Your team also developed Rocketbirds: Revolution! and Mightier, both IGF finalists in previous years. What do you think it is about your games that make them so likeable?

I'm not entirely sure, but I hope we can keep it up. I think the novel mechanics in Mightier and Helsing's Fire make them interesting. We tried to keep the play experience nice and smooth by having short and long term goals for the player and by gradually adding new elements to the gameplay. Pretty standard stuff.

Also, our games don't take themselves too seriously. Sober games can be enjoyable, but we don't have any big message or thought-provoking concepts to convey, so we tend to keep our tone light-hearted.

Did you enjoy developing for iPhone, and will you continue to do so or go back to PC?

I really like working on iOS. The SDK is great, the hardware is great. The touchscreen sucks for traditional games, but it opens up a lot when you're trying something new.

At the moment we're actually working on a Rocketbirds game for PSN so things are a bit more traditional there. Beyond that, I'm not quite sure what the plan is. Part of me regrets not having a PC version of Helsing's Fire, so maybe our next game will be cross-platform for mobile and PC.

How long did you work on Helsing's Fire for?

The initial release took about 6 months of part time work by Keiko and I. After that we've worked on updates (and the HD version) off and on. Altogether, I estimate 50 years.

Were there any elements of the game that you experimented with that just flat out didn't work with your vision?

Early on, the game was much more action-y. The monsters moved around like a horde attacking a castle and you had to risk killing humans with friendly fire. Sounds kinda cool now, actually; reading my own words. But it wasn't until we tried the methodical puzzle mechanics that it became really fun.

Maybe it's because I suck at action games, but I had a much easier time designing the puzzle elements and everything just started to fall into place.

I also took a completely different tack on the visual style at the beginning.
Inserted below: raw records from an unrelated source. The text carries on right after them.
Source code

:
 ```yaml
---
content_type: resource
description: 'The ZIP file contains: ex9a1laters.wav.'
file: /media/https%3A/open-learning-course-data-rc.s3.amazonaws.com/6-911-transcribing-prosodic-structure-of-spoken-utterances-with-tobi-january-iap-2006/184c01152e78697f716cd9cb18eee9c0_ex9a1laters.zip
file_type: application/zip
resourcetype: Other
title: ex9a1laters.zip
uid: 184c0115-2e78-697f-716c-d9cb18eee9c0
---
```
I wanted something vector-y and almost procedural to keep the art creation simple. This worked fine until I started showing some friends the game and they recommended adding "graphics".

At that point I started drawing the sprites by hand and including crazy things called "textures".

Have you played any of the other IGF finalists? Any games you've particularly enjoyed?

Desktop Dungeons is awesome. Probably spent the most time playing that one. I also had a lot of fun with Super Crate Box. Without playing it, I'm looking forward to Retro City Rampage since it looks, feels, and sounds like my childhood.

What do you think of the current state of the indie scene?

At Ratloop's beginnings in 1998, there were almost no commercial indies. When we submitted Mightier to the IGF 3 years ago, the indie scene was already substantial. Since then it's only gotten bigger and stronger.

With the mobile market these days, the small studios have the big hits. It's great to see independence become an asset instead of a burden and my guess is that in a few years, "indie" will be mainstream enough that the distinction won't be so meaningful.

[Previous 2011 'Road To The IGF' interviews have covered Markus Persson's Minecraft, The Copenhagen Game Collective's B.U.T.T.O.N., Alexander Bruce's Hazard: The Journey of Life, Nicolai Troshinsky's Loop Raccord, Chris Hecker's Spy Party, Frictional Games' Amnesia, Monobanda's Bohm, Gaijin Games' BIT.TRIP.RUNNER and SpikySnail Games' Confetti Carnival.]